6: Big Wild Goose Pagoda
The Big Wild Goose Pagoda, which stands seven floors tall in southern Xi’an, Shaanxi Province, was built in 652 during the Tang Dynasty. It was initially five stories tall and has been rebuilt several times over the years. One of the numerous functions of the structure was to store the sutras, statues, and figures of Buddha that the famed Buddhist explorer Xuanzang brought back from India. While the temple’s interior is now modest, the trip is worthwhile to observe this old structure stand above its modern surrounds. There’s also an open-air mall to the south that’s well worth a visit.
7: Lama Temple
The magnificent Lama Temple in Beijing is smack dab in the heart of the Buddhist firmament. In 1744, Emperor Yong Zheng’s previous palace, the Lama Temple, was turned into a lamasery. Make the Lama Temple your first stop in China if you only have time to see one temple. It is, without a doubt, the most well-known Tibetan Buddhist Temple outside of Tibet. The Lama Temple, located in the centre of one of China’s most populous towns, is home to spectacular frescoes, a Tibetan-style 18-meter (60-foot) Buddha, tantric sculptures, beautiful archways, handcrafted carpentry, and dazzlingly intricate roofing. You may spend days marvelling at the splendour, which is divided into five enormous halls.
8: Lingyin Temple
To enter Lingyin Temple, go through the ceremonial Hall of the Heavenly Kings.
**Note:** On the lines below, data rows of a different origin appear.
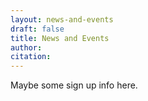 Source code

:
 ```yaml
---
layout: news-and-events
draft: false
title: News and Events
author:
citation: 
---
```


Maybe some sign up info here.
For millennia, the Wuling Mountains have been home to Chan Buddhism. The surrounding magnificent mountainous environment is just as appealing as the Temple of the Soul’s Retreat itself. The mountainous Lingyin-Feilai Feng Scenic Area, which is abundant of bridges, monuments, statues, grottoes, artwork, and pavilions, requires admission. The temple is one of China’s largest and most prosperous. The opulent and elaborate grottoes that dot the monastery’s site attest to this. The Grand Hall of the Great Sage, Hall of the Medicine Buddha, Sutra Library, Huayan Hall, and Hall of the Five Hundred Arhats are all located within the huge temple. Also read, Shenandoah National Park.
9: Nanshan Temple
Since the formation of the People’s Republic of China, Nanshan Temple has been the largest Buddhist sacred site in China. It includes a 100-meter (350-foot) tall gleaming white statue created on a rocky promontory in Sanya’s South Sea. This statue serves as the focal point of the entire temple grounds. A wide walkway connects the main entrance plaza to the statue in the water, which is flanked by elegant white spires. A lovely pond on one side of the walkway and a dense grove of trees on the other draw your attention to the three-sided monument.
10: White Horse Temple
According to legend, White Horse Temple was China’s first Buddhist temple. The ancient temple, which was established in 68 AD, is located just beyond the ancient Eastern Han capital’s fortifications. Western tourists will find it simple to navigate because all signs are in Mandarin and English. The main temple has undergone numerous renovations over the years, most notably during the Ming and Qing dynasties, the 1950s, and, most recently, in 1973 following the Cultural Revolution. This lovely temple has numerous hallways that lead to groomed gardens and galleries. The two mythological lions at the entrance, the Jade Buddha, and the world-famous kyamuni and Maitreya Buddhas are among the exquisite statues.